Un témoignage de Joséphine ARTEAGA INDURAIN,
né(e) le 19 mars 1922
Mémoire recueillie à

J’ai commencé à travailler en Espagne dans une usine de tissus, à l’âge de treize ans, en disant que j’en avais quinze car je n'avais pas l'âge légal pour travailler. Je participais à la coupe du tissu, puis après au tissage, ensuite j'ai travaillé dans une usine de levure car c'était mieux payé.


J'y suis restée neuf ans, on travaillait debout pour emballer la levure dans le papier margarine. C'était des journées de quinze heures, nous étions une équipe de quinze filles. Une fois la levure conditionnée, on la chargeait dans des caisses en bois de quatre ou cinq kilos. J'avais une sœur couturière qui travaillait dans un hôtel, il manquait quelqu'un à la cuisine de l'hôtel, j'ai donc abandonné mon travail à l'usine et commencait à travailler dans cet hôtel restaurant de Pampelune.


Moi, je voulais apprendre la cuisine, mais je me suis retrouvée à la plonge et au ménage, on était exploité donc j'ai fini par partir. Ensuite, je faisais le ménage chez la mère de mon dentiste, tout les matins de la semaine, j'aidais la bonne, et l'après midi, j'aidais ma sœur, couturière à l'hôtel.
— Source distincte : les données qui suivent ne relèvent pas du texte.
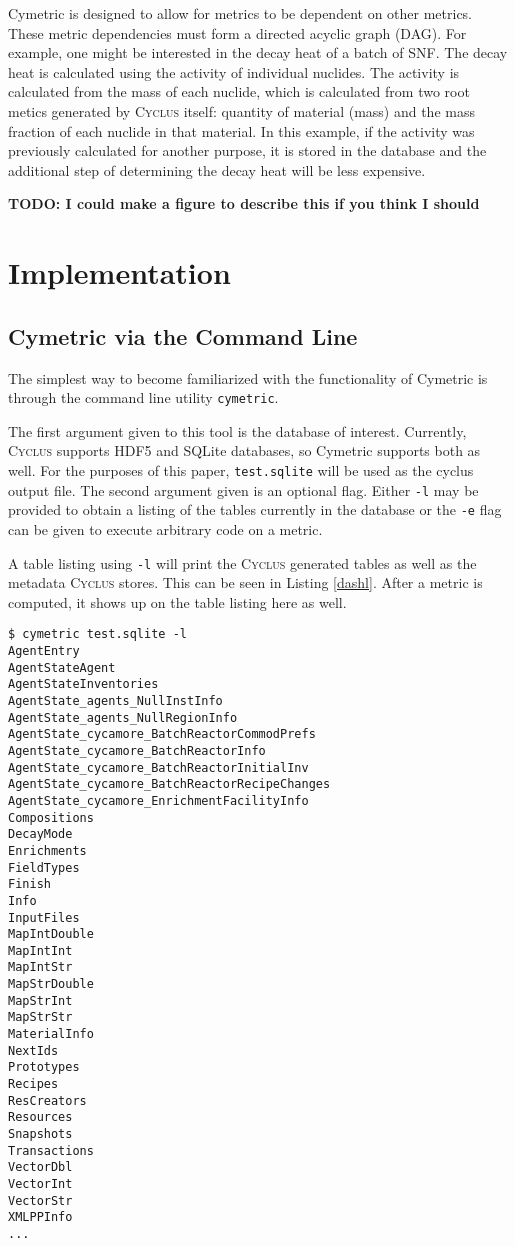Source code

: \documentclass{anstrans}
\newcommand{\cyclus}{\textsc{Cyclus}\xspace}
\newcommand{\TODO}[1] {{\color{red}\textbf{TODO: #1}}}
\newcommand{\code}[1]{{\color{code}\texttt{#1}}}
\begin{document}
Cymetric is designed to allow for metrics to be dependent on other 
metrics. These metric dependencies must form a directed acyclic graph (DAG).
For example, one might be interested in the decay heat of a batch of 
\gls{SNF}. The decay heat is calculated using the activity of individual 
nuclides. The activity is calculated from the mass of each nuclide, which 
is calculated from two root metics generated by  \cyclus itself: quantity of 
material (mass) and the mass fraction of each nuclide in that material. 
In this example, if the activity was previously calculated for another 
purpose, it is stored in the database and the additional step of 
determining the decay heat will be less expensive. 

\TODO{I could make a figure to describe this if you think I should}

\section{Implementation}

\subsection{Cymetric via the Command Line}
The simplest way to become familiarized with the functionality of Cymetric 
is through the command line utility \code{cymetric}. 

The first argument given to this tool is the database of interest. 
Currently, \cyclus supports \gls{HDF5} and \gls{SQLite} databases, 
so Cymetric supports both as well. For the purposes of this paper, 
\code{test.sqlite} will be used as the cyclus output file. The second 
argument given is an optional flag. Either \code{-l} may be provided to obtain 
a listing of the tables currently in the database or the \code{-e} flag 
can be given to execute arbitrary code on a metric. 

A table listing using \code{-l} will print the \cyclus generated tables 
as well as the metadata \cyclus stores. This can be seen in Listing 
\ref{dashl}. After a metric is computed, it shows up on the table 
listing here as well. 

\begin{lstlisting}[caption ={List of Tables in a Database}, label=dashl]
$ cymetric test.sqlite -l
AgentEntry
AgentStateAgent
AgentStateInventories
AgentState_agents_NullInstInfo
AgentState_agents_NullRegionInfo
AgentState_cycamore_BatchReactorCommodPrefs
AgentState_cycamore_BatchReactorInfo
AgentState_cycamore_BatchReactorInitialInv
AgentState_cycamore_BatchReactorRecipeChanges
AgentState_cycamore_EnrichmentFacilityInfo
Compositions
DecayMode
Enrichments
FieldTypes
Finish
Info
InputFiles
MapIntDouble
MapIntInt
MapIntStr
MapStrDouble
MapStrInt
MapStrStr
MaterialInfo
NextIds
Prototypes
Recipes
ResCreators
Resources
Snapshots
Transactions
VectorDbl
VectorInt
VectorStr
XMLPPInfo
...
\end{lstlisting}
\end{document}
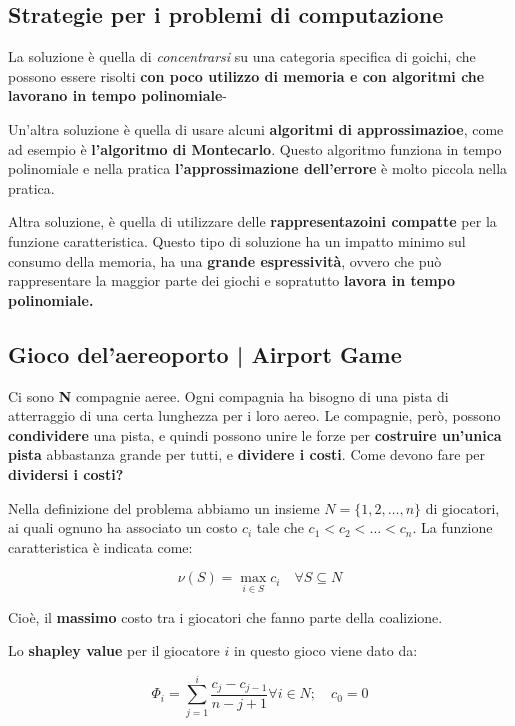 \subsection{Strategie per i problemi di computazione}

La soluzione è quella di \textit{concentrarsi} su una categoria specifica di
goichi, che possono essere risolti \textbf{con poco utilizzo di memoria e con
    algoritmi che lavorano in tempo polinomiale}-

Un'altra soluzione è quella di usare alcuni \textbf{algoritmi di
    approssimazioe}, come ad esempio è \textbf{l'algoritmo di Montecarlo}. Questo
algoritmo funziona in tempo polinomiale e nella pratica
\textbf{l'approssimazione dell'errore} è molto piccola nella pratica.

Altra soluzione, è quella di utilizzare delle \textbf{rappresentazoini
    compatte} per la funzione caratteristica. Questo tipo di soluzione ha un
impatto minimo sul consumo della memoria, ha una \textbf{grande espressività},
ovvero che può rappresentare la maggior parte dei giochi e sopratutto
\textbf{lavora in tempo polinomiale.}

\subsection{Gioco del'aereoporto | Airport Game}

\begin{definition}
    Ci sono \textbf{N} compagnie aeree. Ogni compagnia ha bisogno di una pista di atterraggio di una certa lunghezza per i loro aereo.
    Le compagnie, però, possono \textbf{condividere} una pista, e quindi possono unire le forze per \textbf{costruire un'unica pista} abbastanza grande per tutti, e \textbf{dividere i costi}. Come devono fare per \textbf{dividersi i costi?}
\end{definition}

Nella definizione del problema abbiamo un insieme $N = \{1,2,\dots,n\}$ di
giocatori, ai quali ognuno ha associato un costo $c_i$ tale che $c_1 < c_2 <
    \dots < c_n$. La funzione caratteristica è indicata come:

\[
    \nu(S) = \max_{i \in S} c_i \quad \forall S \subseteq N
\]

Cioè, il \textbf{massimo} costo tra i giocatori che fanno parte della
coalizione.

Lo \textbf{shapley value} per il giocatore $i$ in questo gioco viene dato da:

\[
    \Phi_i = \sum_{j=1}^i \frac{c_j - c_{j-1}}{n - j +1}  \forall i \in N; \quad c_0 = 0
\]

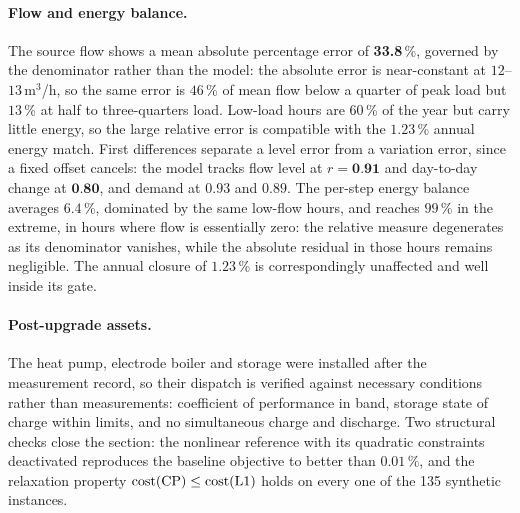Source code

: \paragraph{Flow and energy balance.}
The source flow shows a mean absolute percentage error of \textbf{33.8}\,\%, governed by the
denominator rather than the model: the absolute error is near-constant at $12$--$13$\,m$^3$/h,
so the same error is $46$\,\% of mean flow below a quarter of peak load but $13$\,\% at half to
three-quarters load. Low-load hours are $60$\,\% of the year but carry little energy, so the
large relative error is compatible with the $1.23$\,\% annual energy match. First differences
separate a level error from a variation error, since a fixed offset cancels: the model tracks
flow level at $r=\textbf{0.91}$ and day-to-day change at $\textbf{0.80}$, and demand at $0.93$
and $0.89$. The per-step energy balance averages $6.4$\,\%, dominated by the same low-flow
hours, and reaches $99$\,\% in the extreme, in hours where flow is essentially zero: the
relative measure degenerates as its denominator vanishes, while the absolute residual in those
hours remains negligible. The annual closure of $1.23$\,\% is correspondingly unaffected and
well inside its gate.

\paragraph{Post-upgrade assets.}
The heat pump, electrode boiler and storage were installed after the measurement record, so
their dispatch is verified against necessary conditions rather than measurements: coefficient
of performance in band, storage state of charge within limits, and no simultaneous charge and
discharge. Two structural checks close the section: the nonlinear reference with its quadratic
constraints deactivated reproduces the baseline objective to better than $0.01$\,\%, and the
relaxation property $\mathrm{cost}(\CP) \le \mathrm{cost}(\Lone)$ holds on every one of the 135
synthetic instances.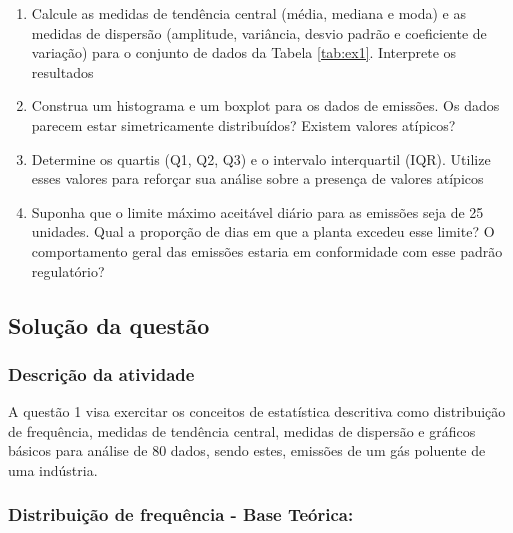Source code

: \documentclass[a4paper,11pt]{article}
\begin{document}
\begin{enumerate}[leftmargin=*]
\item Calcule as medidas de tendência central (média, mediana e moda) e as medidas de
dispersão (amplitude, variância, desvio padrão e coeficiente de variação) para o conjunto de dados da Tabela \ref{tab:ex1}.  Interprete os resultados

\item Construa um histograma e um boxplot para os dados de emissões. Os dados parecem
estar simetricamente distribuídos? Existem valores atípicos?

\item Determine os quartis (Q1, Q2, Q3) e o intervalo interquartil (IQR). Utilize esses valores
para reforçar sua análise sobre a presença de valores atípicos

\item Suponha que o limite máximo aceitável diário para as emissões seja de 25 unidades.
Qual a proporção de dias em que a planta excedeu esse limite? O comportamento
geral das emissões estaria em conformidade com esse padrão regulatório? 

\end{enumerate} 


\subsection*{Solução da questão} 			

\subsubsection*{Descrição da atividade}
A questão 1 visa exercitar os conceitos de estatística descritiva como distribuição de frequência, medidas de tendência central, medidas de dispersão e gráficos básicos para análise de 80 dados, sendo estes, emissões de um gás poluente de uma indústria. 

\subsubsection*{Distribuição de frequência - Base Teórica:} 
\end{document}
Néanmoins, avec l'arrivée de Franco au pouvoir, j'ai dû quitter mon pays, l'Espagne pour aller en France. Une collègue de l'usine de levure avait une tante qui connaissait la sœur du grand-père de Juan Carlos, qui habite à Irun, j'ai pris le train, je me suis présentée, et ils m'ont engagé. J'ai pu partir avec eux en France, dans leur maison à Anglet mais il ne me déclarait pas car je n'avais pas de papiers français. J'avais des amis qui habitaient dans le voisinage, qui travaillaient pour un prince polonais qui n'avait pas le droit de rester en France car il avait joué sa maison avec les Allemands. Cette famille d'amis espagnols m’a trouvé un emploi dans une maison de Biarritz. J'ai donc dû passer la frontière espagnole avec un passeur dans un petit bateau à moteur, mes amis ont payé le passeur pour moi. La police espagnole m’attendait à la frontière. Ils m'ont envoyée à Pampelune par le train, j'ai fait faire mes papiers et je suis rentrée en France légalement.
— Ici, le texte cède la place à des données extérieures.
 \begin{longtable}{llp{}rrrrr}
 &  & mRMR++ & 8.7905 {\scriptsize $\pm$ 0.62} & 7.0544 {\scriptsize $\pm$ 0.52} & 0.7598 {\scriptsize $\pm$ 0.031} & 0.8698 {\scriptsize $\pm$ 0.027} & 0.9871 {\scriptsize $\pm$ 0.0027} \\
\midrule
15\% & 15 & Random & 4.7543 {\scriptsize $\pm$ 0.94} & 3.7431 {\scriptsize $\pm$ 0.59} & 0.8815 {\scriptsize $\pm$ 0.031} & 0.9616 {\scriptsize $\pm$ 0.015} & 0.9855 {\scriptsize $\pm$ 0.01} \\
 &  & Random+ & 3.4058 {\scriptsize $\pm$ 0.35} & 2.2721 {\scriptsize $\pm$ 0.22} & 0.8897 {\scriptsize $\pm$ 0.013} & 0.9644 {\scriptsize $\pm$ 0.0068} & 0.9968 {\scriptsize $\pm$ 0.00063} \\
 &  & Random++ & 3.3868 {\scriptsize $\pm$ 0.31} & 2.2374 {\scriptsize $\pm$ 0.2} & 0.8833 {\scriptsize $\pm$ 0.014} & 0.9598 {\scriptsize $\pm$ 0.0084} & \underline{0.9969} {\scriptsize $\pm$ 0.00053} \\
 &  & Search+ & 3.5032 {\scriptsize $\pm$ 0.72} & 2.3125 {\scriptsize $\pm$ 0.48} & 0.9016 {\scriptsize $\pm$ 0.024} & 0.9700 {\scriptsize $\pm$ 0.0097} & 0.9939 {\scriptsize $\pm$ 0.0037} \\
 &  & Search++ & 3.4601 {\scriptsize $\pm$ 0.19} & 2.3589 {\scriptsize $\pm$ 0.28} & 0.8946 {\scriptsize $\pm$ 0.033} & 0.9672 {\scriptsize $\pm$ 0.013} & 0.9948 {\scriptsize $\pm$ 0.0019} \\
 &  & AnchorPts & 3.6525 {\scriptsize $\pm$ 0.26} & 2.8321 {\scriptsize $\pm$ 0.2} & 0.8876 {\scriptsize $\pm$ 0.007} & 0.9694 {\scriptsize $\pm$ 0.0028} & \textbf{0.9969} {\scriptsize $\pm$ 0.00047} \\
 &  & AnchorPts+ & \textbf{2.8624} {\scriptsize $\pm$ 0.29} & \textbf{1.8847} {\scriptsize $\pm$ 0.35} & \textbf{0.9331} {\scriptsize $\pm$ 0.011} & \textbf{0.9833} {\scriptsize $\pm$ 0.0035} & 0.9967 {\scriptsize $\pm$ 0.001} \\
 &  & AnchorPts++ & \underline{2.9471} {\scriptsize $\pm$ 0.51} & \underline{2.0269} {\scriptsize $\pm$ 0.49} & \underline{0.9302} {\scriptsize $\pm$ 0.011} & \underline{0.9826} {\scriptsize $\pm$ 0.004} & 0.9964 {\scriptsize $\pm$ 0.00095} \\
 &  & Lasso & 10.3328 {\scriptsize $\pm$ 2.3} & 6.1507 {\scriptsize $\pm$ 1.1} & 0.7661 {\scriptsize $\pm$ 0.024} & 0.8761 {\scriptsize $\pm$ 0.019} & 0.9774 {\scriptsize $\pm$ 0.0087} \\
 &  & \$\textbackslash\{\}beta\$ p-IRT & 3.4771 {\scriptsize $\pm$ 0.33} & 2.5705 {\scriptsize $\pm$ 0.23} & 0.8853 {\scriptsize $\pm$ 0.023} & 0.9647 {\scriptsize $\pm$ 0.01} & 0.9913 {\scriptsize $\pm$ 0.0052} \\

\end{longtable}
J'ai même trouvé une remplaçante pour mes anciens employeurs, à la condition qu’elle soit en règle. J'ai donc pu aller travailler à Biarritz, dans une magnifique demeure appartenant à un marchand de liqueur juif, j'y ai travaillé trois ou quatre années. Puis, je suis montée à Paris, l'église espagnole m'a trouvé du travail à l'ambassade péruvienne. J'y faisais la cuisine et le ménage, je gardais les enfants, bref, je faisais un peu de tout. Mon fiancé (que j'avais rencontré à Biarritz) qui vivait aux Etats Unis pour du travail, avait trouvé un contrat de maçonnerie à Pau, je suis redescendu et nous nous sommes mariés en Espagne.En suivant, il a acheté un terrain et il a lui même bâti notre maison, en briques.
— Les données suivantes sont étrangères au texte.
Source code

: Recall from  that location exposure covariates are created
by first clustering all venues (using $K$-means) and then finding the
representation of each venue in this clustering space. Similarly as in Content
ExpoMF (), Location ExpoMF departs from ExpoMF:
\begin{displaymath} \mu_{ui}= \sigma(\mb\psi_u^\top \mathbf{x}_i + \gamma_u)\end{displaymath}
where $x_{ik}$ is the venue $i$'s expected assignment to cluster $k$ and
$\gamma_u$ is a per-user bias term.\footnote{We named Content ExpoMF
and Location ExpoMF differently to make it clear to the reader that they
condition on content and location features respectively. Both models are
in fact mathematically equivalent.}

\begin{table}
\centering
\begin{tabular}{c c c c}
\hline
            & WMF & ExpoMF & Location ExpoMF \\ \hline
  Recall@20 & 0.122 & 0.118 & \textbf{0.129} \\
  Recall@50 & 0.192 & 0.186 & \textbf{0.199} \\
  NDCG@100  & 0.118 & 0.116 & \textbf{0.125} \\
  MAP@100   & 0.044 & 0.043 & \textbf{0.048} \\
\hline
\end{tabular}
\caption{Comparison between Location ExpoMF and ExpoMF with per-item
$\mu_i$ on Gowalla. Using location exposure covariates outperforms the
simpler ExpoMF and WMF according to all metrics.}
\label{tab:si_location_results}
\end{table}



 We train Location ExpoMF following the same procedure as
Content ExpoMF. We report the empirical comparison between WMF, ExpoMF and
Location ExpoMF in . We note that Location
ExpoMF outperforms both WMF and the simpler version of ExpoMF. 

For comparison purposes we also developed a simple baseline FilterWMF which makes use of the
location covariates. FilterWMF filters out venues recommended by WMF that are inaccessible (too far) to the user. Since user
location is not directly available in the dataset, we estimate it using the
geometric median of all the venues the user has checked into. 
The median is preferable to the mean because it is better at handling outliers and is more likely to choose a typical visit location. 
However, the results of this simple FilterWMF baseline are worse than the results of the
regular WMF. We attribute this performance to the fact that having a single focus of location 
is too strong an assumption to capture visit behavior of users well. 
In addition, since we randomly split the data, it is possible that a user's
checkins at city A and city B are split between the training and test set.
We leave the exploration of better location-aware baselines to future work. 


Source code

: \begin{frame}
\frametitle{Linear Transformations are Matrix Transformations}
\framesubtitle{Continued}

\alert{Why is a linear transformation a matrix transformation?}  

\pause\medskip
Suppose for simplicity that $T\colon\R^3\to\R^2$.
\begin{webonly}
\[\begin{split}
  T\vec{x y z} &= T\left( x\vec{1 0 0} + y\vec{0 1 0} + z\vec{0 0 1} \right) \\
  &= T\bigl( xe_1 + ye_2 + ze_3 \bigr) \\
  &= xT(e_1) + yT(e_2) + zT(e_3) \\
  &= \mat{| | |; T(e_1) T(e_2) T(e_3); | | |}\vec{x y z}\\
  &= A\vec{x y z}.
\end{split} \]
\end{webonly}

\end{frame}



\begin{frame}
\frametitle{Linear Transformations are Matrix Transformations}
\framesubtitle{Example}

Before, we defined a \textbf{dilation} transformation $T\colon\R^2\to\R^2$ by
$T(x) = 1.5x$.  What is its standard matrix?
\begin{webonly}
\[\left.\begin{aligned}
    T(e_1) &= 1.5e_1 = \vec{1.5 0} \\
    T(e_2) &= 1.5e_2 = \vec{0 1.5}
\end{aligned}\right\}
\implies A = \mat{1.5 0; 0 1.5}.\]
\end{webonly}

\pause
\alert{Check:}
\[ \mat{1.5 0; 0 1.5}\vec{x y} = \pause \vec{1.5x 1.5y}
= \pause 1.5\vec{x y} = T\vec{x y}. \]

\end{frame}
Puis j'ai été engagée à la cantine de l'école de Billère qui venait d'ouvrir. J'avais cinquante cinq ans à l'époque, au début j'ai été prise à la Mairie de Billère, mais il manquait une cuisinière, donc je me suis proposée et j'ai été prise, car j'avais déjà travaillé un peu dans des colonies de vacances grâce à un ami curé qui venait souvent manger chez moi et qui savait que je cuisinais plutôt bien. Les travailleurs EDF venaient aussi y manger, ce qui faisait, avec les enfants, quatre cent repas et nous n'étions que quatre cuisinières. J'y ai travaillé une dizaine d'années. Et puis, suite à une hospitalisation suivie d'une opération difficile, j'ai enfin pris ma retraite à l'âge de soixante-quatre ans.


J'ai vécu quelques années dans notre maison, puis quelques temps après la mort de mon mari (à cause de la cigarette), je suis venue vivre dans cette maison de retraite.